Intel is finally pulling the trigger on Altera, buying the programmable chip maker for $16.7 billion in a bid to bolster its efforts in the data center and Internet of things and accelerating a wave of consolidation in a volatile semiconductor market.
After months of speculation and on-and-off negotiations, Intel officials announced June 1 that the giant chip maker will pay $54 per share for Altera, an Intel partner since 2013 that builds field-programmable gate arrays. FPGAs can be programmed through software and are becoming increasingly important accelerators for cloud and Web-scale environments by improving performance and holding down power consumption.
Intel executives expect the deal to close within six to nine months, after which Altera will become a business unit within the company. The boards of directors of both companies have approved the deal, according to Intel Executive Vice President and CFO Stacy Smith.
During a conference call to talk about the deal, Intel CEO Brian Krzanich said Altera fits within his company’s business strategy of using its core strengths to expand into complementary markets. In this case, Intel will not only be able to leverage Altera’s technology and expertise to grow its capabilities in cloud environments, but also will be able to expand its reach in the burgeoning Internet of things (IoT).
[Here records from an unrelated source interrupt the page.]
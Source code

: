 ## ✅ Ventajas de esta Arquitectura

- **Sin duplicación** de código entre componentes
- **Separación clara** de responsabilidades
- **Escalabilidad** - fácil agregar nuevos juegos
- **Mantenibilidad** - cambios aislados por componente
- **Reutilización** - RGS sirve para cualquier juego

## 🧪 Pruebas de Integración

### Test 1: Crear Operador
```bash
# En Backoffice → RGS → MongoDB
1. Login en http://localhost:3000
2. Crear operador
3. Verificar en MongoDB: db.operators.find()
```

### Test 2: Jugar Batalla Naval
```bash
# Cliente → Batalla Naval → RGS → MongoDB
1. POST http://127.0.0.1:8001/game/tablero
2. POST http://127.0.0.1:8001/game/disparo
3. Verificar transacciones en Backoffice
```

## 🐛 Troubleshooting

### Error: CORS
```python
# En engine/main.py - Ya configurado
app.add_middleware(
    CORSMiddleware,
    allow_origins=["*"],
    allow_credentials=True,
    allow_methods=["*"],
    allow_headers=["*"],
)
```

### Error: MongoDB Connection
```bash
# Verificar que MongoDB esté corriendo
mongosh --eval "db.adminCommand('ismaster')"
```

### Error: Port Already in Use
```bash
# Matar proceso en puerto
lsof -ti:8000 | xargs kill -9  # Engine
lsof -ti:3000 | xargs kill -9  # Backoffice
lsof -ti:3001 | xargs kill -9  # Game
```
“This acquisition is a perfect example of our strategy,” Krzanich said. “We can make the next generation of processors not just better, but be able to do more.”
Intel’s acquisition of Altera highlights a trend within the semiconductor industry of chip makers buying other companies to bolster their capabilities in such markets as fast-growing and increasingly important mobile devices, cloud workloads and the IoT. The Intel deal follows on the heels of last week’s massive $37 billion deal by Avago Technologies to buy chip maker Broadcom, which will create a significantly larger company that officials expect will be better positioned to compete with such vendors as Intel, Qualcomm and Samsung in markets like smartphones, tablets and IoT devices.
Other deals include NXP Semiconductors in March announcing it is buying Freescale Semiconductor for about $12 billion and Qualcomm, the world’s largest mobile device chip maker, last fall saying it is acquiring British chip maker CSR for $2.5 billion, a move to boost its capabilities in the IoT.
“This is not a defensive play or move,” Intel’s Krzanich said, adding that the Intel-Altera pairing will fuel the development of new systems and devices. “These are products that customers want.”
He said that having Altera and its 40 percent share of the FPGA market in the fold will enable his company to address emerging cloud workloads in the data center by integrating FPGAs into its Xeon server processors and offering “alternatives to ASICs and ASSPs [application-specific standard products]. This is a growth segment.” The company is predicting that by 2020, a third of all workloads run by cloud service providers will leverage FPGAs to reduce costs and increase performance by as much as two times, the CEO said, adding that the addressable data center market addressed by a combined Intel-Altera is about $37 billion.
Intel to Buy Altera in Effort to Grow Cloud, IoT Work
Organizations are increasingly looking for accelerators—not only FPGAs, but also graphics products—to improve workload performance, though different workloads benefit from different technologies. GPU accelerators can be found in many high-performance computing (HPC) environments, while FPGAs—with their ability to be reprogrammed to meet changing workload demands—are better used in environments where software is apt to change.
Intel isn’t ignoring the market for application-specific integrated circuits (ASICs)—the company last month said it is partnering with eASIC to bring ASICs to custom Xeons that can be used in data centers and cloud environments.
The Intel-Altera deal “is really about providing the capability to bring workloads down into the silicon, which is going to happen somehow,” Krzanich said, noting that his belief is that the best path is with Altera’s technology integrated with Xeon chips.
The opportunity in IoT is about $11 billion, he said. The company plans to use Altera’s FPGAs with its low-power Atom chips for new devices in such areas as industrial and automotive systems. At the same time, Krzanich said he hasn’t ruled out leveraging FPGAs for other platforms aimed at the IoT, including Intel’s tiny, low-power Quark systems-on-a-chip (SoCs). If a combination of the two “makes sense, we certainly now will have the capability,” he said.
Intel in late 2016 will launch the first packaged Intel-Altera products, with the fully integrated offerings coming after that, Krzanich said.
Altera brings with it about 3,100 employees in more than 20 countries and 12,600 customers. The company generated about $1.9 billion in revenue and $500 million in net income during its fiscal year 2014, with about 44 percent of revenue coming from the telecommunications and wireless markets and another 22 percent from such segments as industrial, military and automotive.